Y'know what one of Marvel Comics' main strengths was back in the Sixties when the majority of these characters were either invented or, in Cap's case, revived? They had artists, particularly Jack Kirby, working on them, who had a talent for distinctive appearances. Give me Cap in swashbuckler boots with little wings on his head, Black Widow with a bright yellow belt, Quicksilver with light blue spandex and pointy hair, whatever. Superheroes don't need to look "realistic" because they're not. As I get older and more cynical, I come to believe more and more than superhero comics always work better when they're "fun" and embrace the absurdity of the premise: not because I'm happy for them to be meaningless, but because I think it makes them more meaningful, a more effective contrast to reality which helps to highlight the issues they raise and the eras they represent. Drab HYDRA goons, gunmetal-grey Ultron robots, the Vision covered in blocky lines, hairy, sallow-green Hulk: they're boring to look at, and make their narratives correspondingly boring. Sadly I think Superman Returns was the last we'll ever see of that kind of film for a long time (and even that one was a little overdesigned, what was with that weird dimple pattern on his costume).

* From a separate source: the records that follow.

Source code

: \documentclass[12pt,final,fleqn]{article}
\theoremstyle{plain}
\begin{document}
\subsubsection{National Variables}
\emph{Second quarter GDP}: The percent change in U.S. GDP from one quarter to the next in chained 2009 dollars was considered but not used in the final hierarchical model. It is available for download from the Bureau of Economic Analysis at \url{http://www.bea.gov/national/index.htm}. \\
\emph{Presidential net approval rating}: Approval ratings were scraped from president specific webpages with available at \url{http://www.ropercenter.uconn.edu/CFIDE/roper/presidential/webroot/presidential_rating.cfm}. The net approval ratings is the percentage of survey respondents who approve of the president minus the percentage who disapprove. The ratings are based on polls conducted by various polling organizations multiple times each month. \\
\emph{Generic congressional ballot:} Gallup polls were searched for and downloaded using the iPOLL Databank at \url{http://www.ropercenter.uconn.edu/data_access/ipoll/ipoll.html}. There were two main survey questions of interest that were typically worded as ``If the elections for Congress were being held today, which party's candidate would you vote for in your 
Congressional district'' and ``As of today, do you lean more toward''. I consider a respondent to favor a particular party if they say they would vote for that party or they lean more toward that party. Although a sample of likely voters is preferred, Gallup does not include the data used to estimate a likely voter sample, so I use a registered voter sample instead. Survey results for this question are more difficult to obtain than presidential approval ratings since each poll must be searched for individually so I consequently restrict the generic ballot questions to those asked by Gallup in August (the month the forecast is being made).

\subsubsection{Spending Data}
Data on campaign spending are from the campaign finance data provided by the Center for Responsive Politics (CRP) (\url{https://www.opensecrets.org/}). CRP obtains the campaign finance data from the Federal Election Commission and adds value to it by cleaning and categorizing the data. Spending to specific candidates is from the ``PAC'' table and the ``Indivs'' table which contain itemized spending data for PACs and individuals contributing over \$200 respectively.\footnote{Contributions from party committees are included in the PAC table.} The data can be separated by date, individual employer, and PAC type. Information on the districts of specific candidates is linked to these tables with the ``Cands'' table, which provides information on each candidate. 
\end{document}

"I really don't want to go back to the gym."
"Age of Ultron" is just a workmanlike piece of product, as I so often describe these things, "well-presented mediocrity" as I called them in the Doctor Strange article. Other than that it's just part of the Disney/Marvel money printing machine, treading water before Phase 3 and "Infinity War" where maybe something interesting will happen. It's not a film I can see myself rushing to see again, not particularly memorable nor especially effective. I wonder if Joss Whedon is sick of this rigmarole, because he's said he's not coming back, and to me at least I felt like in this film he must have already been mentally exhausted. If you want Avengers, read the original comic books - it was pretty groundbreaking, at the time, to run a comic featuring multiple heroes with their own books in a team setting. If you want to watch Avengers, I heartily recommend The Avengers: Earth's Mightiest Heroes, the 2010 cartoon series, and particularly its first season. For what is notionally a children's cartoon it's got a pretty complex ongoing narrative and rich characterisation, along with more characters (especially Ant-Man and Wasp, who I feel are badly missed in these films) and its own take on Ultron. Maybe it's because I'm such a devotee of that cartoon that I felt like "Age of Ultron" was showing me something I'd seen before and therefore it didn't especially grasp me, but it's worrying to think that that show achieved in two twenty-minute episodes of a cartoon what this big budget Hollywood film struggles to do in nearly two and a half hours. In less time than this film takes the cartoon series even established Ultron over several episodes as an initially benevolent force, which this film doesn't have time to do. This leads me to wonder how constrained Joss Whedon's vision was, if you'll pardon the pun, a fear I raised in my article on the teaser. No strings? Only the purse-strings, Ultron.
"I phase through your bedroom walls at night."